Dataset excerpts:

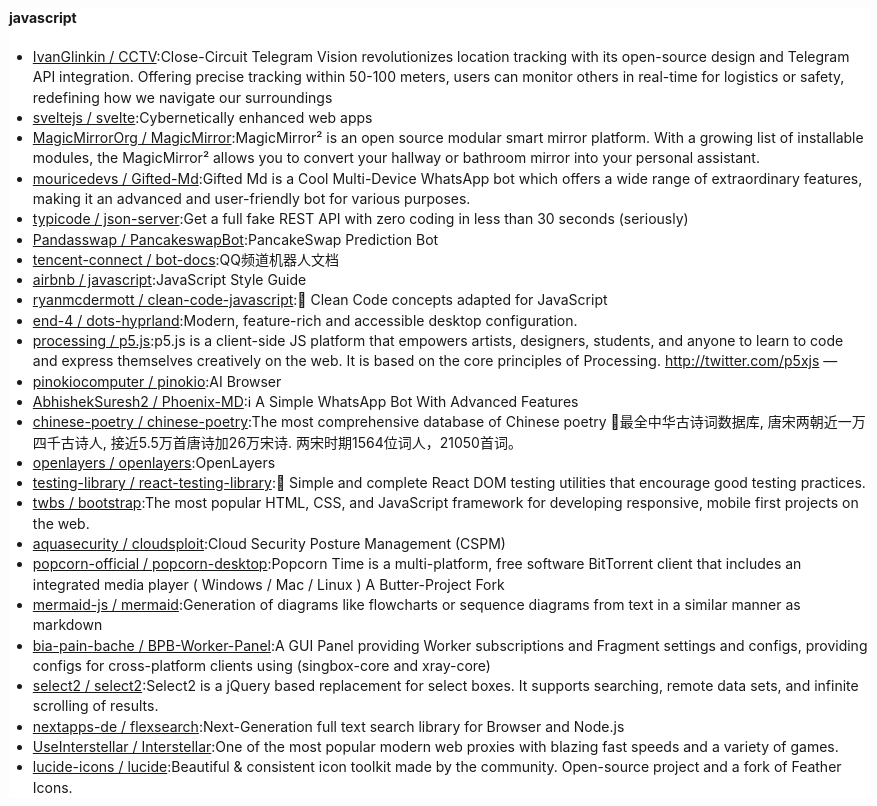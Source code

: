 #### javascript
* [IvanGlinkin / CCTV](https://github.com/IvanGlinkin/CCTV):Close-Circuit Telegram Vision revolutionizes location tracking with its open-source design and Telegram API integration. Offering precise tracking within 50-100 meters, users can monitor others in real-time for logistics or safety, redefining how we navigate our surroundings
* [sveltejs / svelte](https://github.com/sveltejs/svelte):Cybernetically enhanced web apps
* [MagicMirrorOrg / MagicMirror](https://github.com/MagicMirrorOrg/MagicMirror):MagicMirror² is an open source modular smart mirror platform. With a growing list of installable modules, the MagicMirror² allows you to convert your hallway or bathroom mirror into your personal assistant.
* [mouricedevs / Gifted-Md](https://github.com/mouricedevs/Gifted-Md):Gifted Md is a Cool Multi-Device WhatsApp bot which offers a wide range of extraordinary features, making it an advanced and user-friendly bot for various purposes.
* [typicode / json-server](https://github.com/typicode/json-server):Get a full fake REST API with zero coding in less than 30 seconds (seriously)
* [Pandasswap / PancakeswapBot](https://github.com/Pandasswap/PancakeswapBot):PancakeSwap Prediction Bot
* [tencent-connect / bot-docs](https://github.com/tencent-connect/bot-docs):QQ频道机器人文档
* [airbnb / javascript](https://github.com/airbnb/javascript):JavaScript Style Guide
* [ryanmcdermott / clean-code-javascript](https://github.com/ryanmcdermott/clean-code-javascript):🛁 Clean Code concepts adapted for JavaScript
* [end-4 / dots-hyprland](https://github.com/end-4/dots-hyprland):Modern, feature-rich and accessible desktop configuration.
* [processing / p5.js](https://github.com/processing/p5.js):p5.js is a client-side JS platform that empowers artists, designers, students, and anyone to learn to code and express themselves creatively on the web. It is based on the core principles of Processing. http://twitter.com/p5xjs —
* [pinokiocomputer / pinokio](https://github.com/pinokiocomputer/pinokio):AI Browser
* [AbhishekSuresh2 / Phoenix-MD](https://github.com/AbhishekSuresh2/Phoenix-MD):ℹ️ A Simple WhatsApp Bot With Advanced Features
* [chinese-poetry / chinese-poetry](https://github.com/chinese-poetry/chinese-poetry):The most comprehensive database of Chinese poetry 🧶最全中华古诗词数据库, 唐宋两朝近一万四千古诗人, 接近5.5万首唐诗加26万宋诗. 两宋时期1564位词人，21050首词。
* [openlayers / openlayers](https://github.com/openlayers/openlayers):OpenLayers
* [testing-library / react-testing-library](https://github.com/testing-library/react-testing-library):🐐 Simple and complete React DOM testing utilities that encourage good testing practices.
* [twbs / bootstrap](https://github.com/twbs/bootstrap):The most popular HTML, CSS, and JavaScript framework for developing responsive, mobile first projects on the web.
* [aquasecurity / cloudsploit](https://github.com/aquasecurity/cloudsploit):Cloud Security Posture Management (CSPM)
* [popcorn-official / popcorn-desktop](https://github.com/popcorn-official/popcorn-desktop):Popcorn Time is a multi-platform, free software BitTorrent client that includes an integrated media player ( Windows / Mac / Linux ) A Butter-Project Fork
* [mermaid-js / mermaid](https://github.com/mermaid-js/mermaid):Generation of diagrams like flowcharts or sequence diagrams from text in a similar manner as markdown
* [bia-pain-bache / BPB-Worker-Panel](https://github.com/bia-pain-bache/BPB-Worker-Panel):A GUI Panel providing Worker subscriptions and Fragment settings and configs, providing configs for cross-platform clients using (singbox-core and xray-core)
* [select2 / select2](https://github.com/select2/select2):Select2 is a jQuery based replacement for select boxes. It supports searching, remote data sets, and infinite scrolling of results.
* [nextapps-de / flexsearch](https://github.com/nextapps-de/flexsearch):Next-Generation full text search library for Browser and Node.js
* [UseInterstellar / Interstellar](https://github.com/UseInterstellar/Interstellar):One of the most popular modern web proxies with blazing fast speeds and a variety of games.
* [lucide-icons / lucide](https://github.com/lucide-icons/lucide):Beautiful & consistent icon toolkit made by the community. Open-source project and a fork of Feather Icons.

» **WHAT YOU SHOULD DO**
Write out exactly the lines that run from the one containing "Browser and Node.js" to the end of the records, both end lines included.

» **SOLUTION FOR THIS EXERCISE**
* [nextapps-de / flexsearch](https://github.com/nextapps-de/flexsearch):Next-Generation full text search library for Browser and Node.js
* [UseInterstellar / Interstellar](https://github.com/UseInterstellar/Interstellar):One of the most popular modern web proxies with blazing fast speeds and a variety of games.
* [lucide-icons / lucide](https://github.com/lucide-icons/lucide):Beautiful & consistent icon toolkit made by the community. Open-source project and a fork of Feather Icons.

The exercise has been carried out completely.